When I checked the resource usage of my computer while the code was running, I found that the memory was full.
So, if your computer have a nvidia gpu, you can try this:

import os
import torch
import torch.onnx

from depth_anything.dpt import DPT_DINOv2
from depth_anything.util.transform import Resize, NormalizeImage, PrepareForNet

encoder = 'vitl'
#Download from https://huggingface.co/spaces/LiheYoung/Depth-Anything/tree/main/checkpoints
load_from = './checkpoints/depth_anything_vitl14.pth'
image_shape = (3, 518, 518)

# Initializing model
assert encoder in ['vits', 'vitb', 'vitl']
if encoder == 'vits':
    depth_anything = DPT_DINOv2(encoder='vits', features=64, out_channels=[48, 96, 192, 384], localhub='localhub')
elif encoder == 'vitb':
    depth_anything = DPT_DINOv2(encoder='vitb', features=128, out_channels=[96, 192, 384, 768], localhub='localhub')
else:
    depth_anything = DPT_DINOv2(encoder='vitl', features=256, out_channels=[256, 512, 1024, 1024], localhub='localhub')

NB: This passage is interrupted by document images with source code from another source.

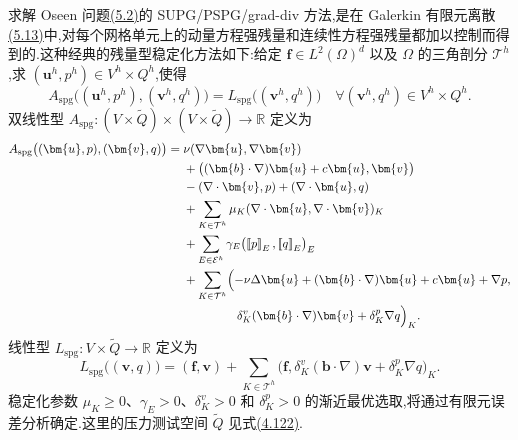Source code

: \begin{note}\label{note:oseen-spg-method}
求解 Oseen 问题\hyperref[eq:oseen-weak]{(5.2)}的 SUPG/PSPG/grad-div 方法,是在 Galerkin 有限元离散\hyperref[eq:oseen-galerkin-fem]{(5.13)}中,对每个网格单元上的动量方程强残量和连续性方程强残量都加以控制而得到的.这种经典的残量型稳定化方法如下:给定 $\bm{f}\in L^2(\Omega)^d$ 以及 $\Omega$ 的三角剖分 $\mathcal{T}^h$,求 $(\bm{u}^h,p^h)\in V^h\times Q^h$,使得
\begin{equation}\label{eq:oseen-spg-problem}
  A_{\mathrm{spg}}\bigl((\bm{u}^h,p^h),(\bm{v}^h,q^h)\bigr)
   =L_{\mathrm{spg}}\bigl((\bm{v}^h,q^h)\bigr)
  \quad\forall(\bm{v}^h,q^h)\in V^h\times Q^h.
\end{equation}
双线性型 $A_{\mathrm{spg}}:(V\times\widetilde Q)\times(V\times\widetilde Q)\to\mathbb{R}$ 定义为
\begin{equation}\label{eq:oseen-spg-bilinear-form}
\begin{aligned}
 A_{\mathrm{spg}}\bigl((\bm{u},p),(\bm{v},q)\bigr)
  ={}&\nu(\nabla\bm{u},\nabla\bm{v})\\
   &+\bigl((\bm{b}\cdot\nabla)\bm{u}+c\bm{u},\bm{v}\bigr)\\
   &-(\nabla\cdot\bm{v},p)+(\nabla\cdot\bm{u},q)\\
   &+\sum_{K\in\mathcal{T}^h}
       \mu_K(\nabla\cdot\bm{u},\nabla\cdot\bm{v})_K\\
   &+\sum_{E\in\mathcal{E}^h}
       \gamma_E\bigl(\left[\!\left[p\right]\!\right]_E,
                      \left[\!\left[q\right]\!\right]_E\bigr)_E\\
   &+\sum_{K\in\mathcal{T}^h}
      \Bigl(-\nu\Delta\bm{u}
           +(\bm{b}\cdot\nabla)\bm{u}
           +c\bm{u}+\nabla p,\\
   &\hspace{4.4em}
       \delta_K^v(\bm{b}\cdot\nabla)\bm{v}
           +\delta_K^p\nabla q\Bigr)_K.
\end{aligned}
\end{equation}
线性型 $L_{\mathrm{spg}}:V\times\widetilde Q\to\mathbb{R}$ 定义为
\begin{equation}\label{eq:oseen-spg-linear-form}
  L_{\mathrm{spg}}\bigl((\bm{v},q)\bigr)
   =(\bm{f},\bm{v})
    +\sum_{K\in\mathcal{T}^h}
       \bigl(\bm{f},
          \delta_K^v(\bm{b}\cdot\nabla)\bm{v}
            +\delta_K^p\nabla q\bigr)_K.
\end{equation}
稳定化参数 $\mu_K\ge0$、$\gamma_E>0$、$\delta_K^v>0$ 和 $\delta_K^p>0$ 的渐近最优选取,将通过有限元误差分析确定.这里的压力测试空间 $\widetilde Q$ 见式\hyperref[eq:stokes-pspg-pressure-test-space]{(4.122)}.


\end{note}
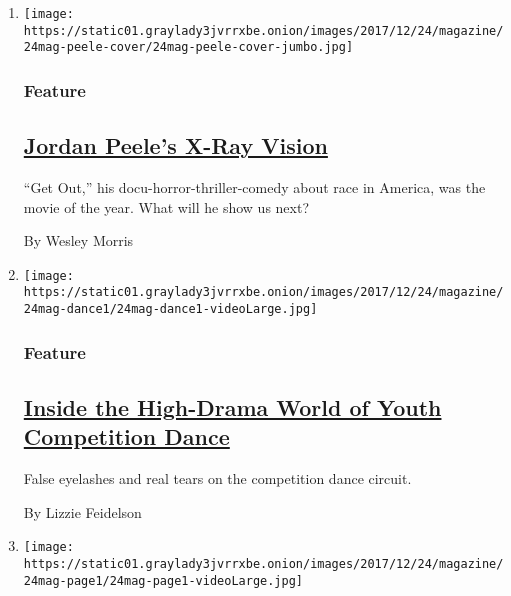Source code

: \begin{enumerate}
\def\labelenumi{\arabic{enumi}.}
\item
  \texttt{[image: https://static01.graylady3jvrrxbe.onion/images/2017/12/24/magazine/24mag-peele-cover/24mag-peele-cover-jumbo.jpg]}

  \hypertarget{feature}{%
  \subsubsection{Feature}\label{feature}}

  \hypertarget{jordan-peeles-x-ray-vision}{%
  \subsection{\texorpdfstring{\href{/2017/12/20/magazine/jordan-peeles-x-ray-vision.html}{Jordan
  Peele's X-Ray
  Vision}}{Jordan Peele's X-Ray Vision}}\label{jordan-peeles-x-ray-vision}}

  ``Get Out,'' his docu-horror-thriller-comedy about race in America,
  was the movie of the year. What will he show us next?

  By Wesley Morris
\item
  \texttt{[image: https://static01.graylady3jvrrxbe.onion/images/2017/12/24/magazine/24mag-dance1/24mag-dance1-videoLarge.jpg]}

  \hypertarget{feature-1}{%
  \subsubsection{Feature}\label{feature-1}}

  \hypertarget{inside-the-high-drama-world-of-youth-competition-dance}{%
  \subsection{\texorpdfstring{\href{/2017/12/21/magazine/inside-the-high-drama-world-of-youth-competition-dance.html}{Inside
  the High-Drama World of Youth Competition
  Dance}}{Inside the High-Drama World of Youth Competition Dance}}\label{inside-the-high-drama-world-of-youth-competition-dance}}

  False eyelashes and real tears on the competition dance circuit.

  By Lizzie Feidelson
\item
  \texttt{[image: https://static01.graylady3jvrrxbe.onion/images/2017/12/24/magazine/24mag-page1/24mag-page1-videoLarge.jpg]}


\end{enumerate}

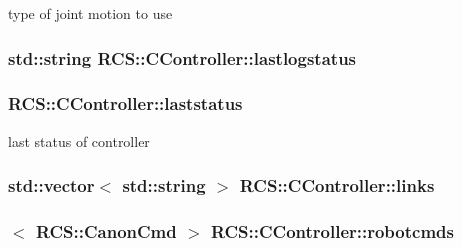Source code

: type of joint motion to use \hypertarget{structRCS_1_1CController_a8bd2705747d1e16f5806ddf183bfade7}{
\subsubsection[{lastlogstatus}]{\setlength{\rightskip}{0pt plus 5cm}std\-::string R\-C\-S\-::\-C\-Controller\-::lastlogstatus}}\label{structRCS_1_1CController_a8bd2705747d1e16f5806ddf183bfade7}
\hypertarget{structRCS_1_1CController_af76ac9412dbefbaebc970d62f88a40fa}{
\subsubsection[{laststatus}]{ R\-C\-S\-::\-C\-Controller\-::laststatus\hspace{0.3cm}{\ttfamily [static]}}}\label{structRCS_1_1CController_af76ac9412dbefbaebc970d62f88a40fa}
last status of controller \hypertarget{structRCS_1_1CController_aa285781e418931357634dff5ef79a678}{
\subsubsection[{links}]{\setlength{\rightskip}{0pt plus 5cm}std\-::vector$<$ std\-::string $>$ R\-C\-S\-::\-C\-Controller\-::links\hspace{0.3cm}{\ttfamily [static]}}}\label{structRCS_1_1CController_aa285781e418931357634dff5ef79a678}
\hypertarget{structRCS_1_1CController_aa96c7961737b7e1cf5d8b4180f4bc399}{
\subsubsection[{robotcmds}]{$<$ {\bf R\-C\-S\-::\-Canon\-Cmd} $>$ R\-C\-S\-::\-C\-Controller\-::robotcmds\hspace{0.3cm}{\ttfamily [static]}}}\label{structRCS_1_1CController_aa96c7961737b7e1cf5d8b4180f4bc399}
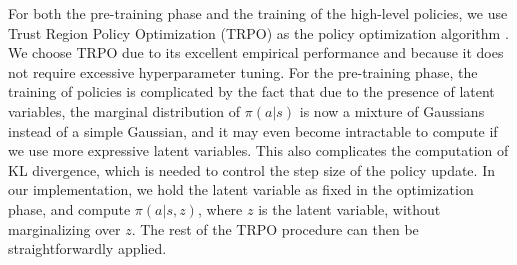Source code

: \documentclass{article} %
\begin{document}
For both the pre-training phase and the training of the high-level policies, we use Trust Region Policy Optimization (TRPO) as the policy optimization algorithm \citep{Schulman15TRPO}. We choose TRPO due to its excellent empirical performance and because it does not require excessive hyperparameter tuning. For the pre-training phase, the training of policies is complicated by the fact that due to the presence of latent variables, the marginal distribution of $\pi(a|s)$ is now a mixture of Gaussians instead of a simple Gaussian, and it may even become intractable to compute if we use more expressive latent variables. This also complicates the computation of KL divergence, which is needed to control the step size of the policy update. In our implementation, we hold the latent variable as fixed in the optimization phase, and compute $\pi(a|s,z)$, where $z$ is the latent variable, without marginalizing over $z$. The rest of the TRPO procedure can then be straightforwardly applied. %








\end{document}
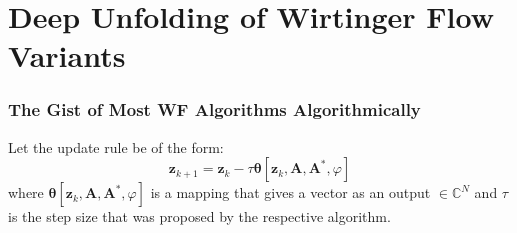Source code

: \section[DU/AU of WF*]{Deep Unfolding of Wirtinger Flow Variants}
\begin{frame}
  \frametitle{The Gist of Most WF Algorithms Algorithmically}
  Let the update rule be of the form:
  \begin{equation}
    \boldsymbol{z}_{k+1} = \boldsymbol{z}_k - \tau\boldsymbol{\theta}[\boldsymbol{z}_k,\boldsymbol{A},\boldsymbol{A^*},\varphi]
  \end{equation}
  where $\boldsymbol{\theta}[\boldsymbol{z}_k,\boldsymbol{A},\boldsymbol{A^*},\varphi]$ is a mapping that gives a vector as an output 
  $\in\mathbb{C}^N$ and $\tau$ is the step size that was proposed by the respective algorithm.

  
  
\end{frame}





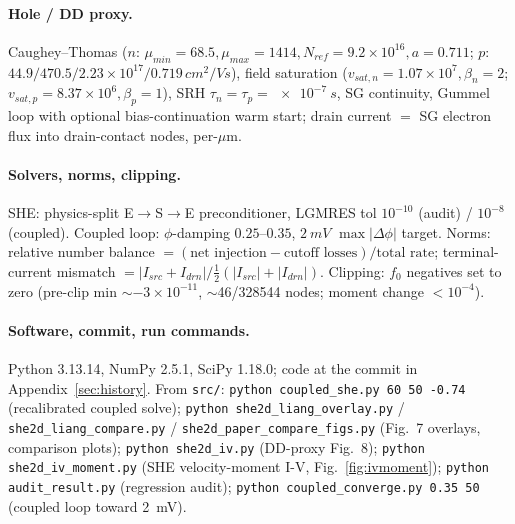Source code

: \documentclass[11pt]{article}
\begin{document}
\paragraph{Hole / DD proxy.} Caughey--Thomas ($n$: $\mu_{min}{=}68.5,\mu_{max}{=}1414,
N_{ref}{=}9.2{\times}10^{16},a{=}0.711$; $p$: $44.9/470.5/2.23{\times}10^{17}/0.719\,\si{cm^2/Vs}$),
field saturation ($v_{sat,n}{=}1.07{\times}10^{7},\beta_n{=}2$; $v_{sat,p}{=}8.37{\times}10^{6},
\beta_p{=}1$), SRH $\tau_n{=}\tau_p{=}\SI{e-7}{s}$, SG continuity, Gummel loop with optional
bias-continuation warm start; drain current $=$ SG electron flux into drain-contact nodes, per-$\mu$m.

\paragraph{Solvers, norms, clipping.} SHE: physics-split E$\to$S$\to$E preconditioner, LGMRES tol
$10^{-10}$ (audit) / $10^{-8}$ (coupled). Coupled loop: $\phi$-damping $0.25$--$0.35$, $\SI{2}{mV}$
$\max|\Delta\phi|$ target. Norms: relative number balance $=(\text{net injection}-\text{cutoff
losses})/\text{total rate}$; terminal-current mismatch $=|I_{src}{+}I_{drn}|/\tfrac12(|I_{src}|{+}
|I_{drn}|)$. Clipping: $f_0$ negatives set to zero (pre-clip min $\sim-3\times10^{-11}$,
$\sim$46/328544 nodes; moment change $<10^{-4}$).

\paragraph{Software, commit, run commands.} Python 3.13.14, NumPy 2.5.1, SciPy 1.18.0; code at the
commit in Appendix~\ref{sec:history}. From \texttt{src/}: \texttt{python coupled\_she.py 60 50
-0.74} (recalibrated coupled solve); \texttt{python she2d\_liang\_overlay.py} /
\texttt{she2d\_liang\_compare.py} / \texttt{she2d\_paper\_compare\_figs.py} (Fig.~7 overlays,
comparison plots); \texttt{python she2d\_iv.py} (DD-proxy Fig.~8); \texttt{python she2d\_iv\_moment.py} (SHE
velocity-moment I-V, Fig.~\ref{fig:ivmoment}); \texttt{python audit\_result.py} (regression audit);
\texttt{python coupled\_converge.py 0.35 50} (coupled loop toward \SI{2}{mV}).
\end{document}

total_params = sum(param.numel() for param in depth_anything.parameters())
print('Total parameters: {:.2f}M'.format(total_params / 1e6))

# Loading model weight
depth_anything = depth_anything.to('cuda')

depth_anything.load_state_dict(torch.load(load_from, map_location='cpu'), strict=True)

depth_anything.eval()

# Define dummy input data
dummy_input = torch.ones(image_shape).unsqueeze(0)

dummy_input = dummy_input.to('cuda')

# Provide an example input to the model, this is necessary for exporting to ONNX
example_output = depth_anything(dummy_input)

onnx_path = load_from.split('/')[-1].split('.pth')[0] + '.onnx'

# Export the PyTorch model to ONNX format

torch.onnx.export(depth_anything, dummy_input, onnx_path, opset_version=11, input_names=["input"], output_names=["output"], verbose=True)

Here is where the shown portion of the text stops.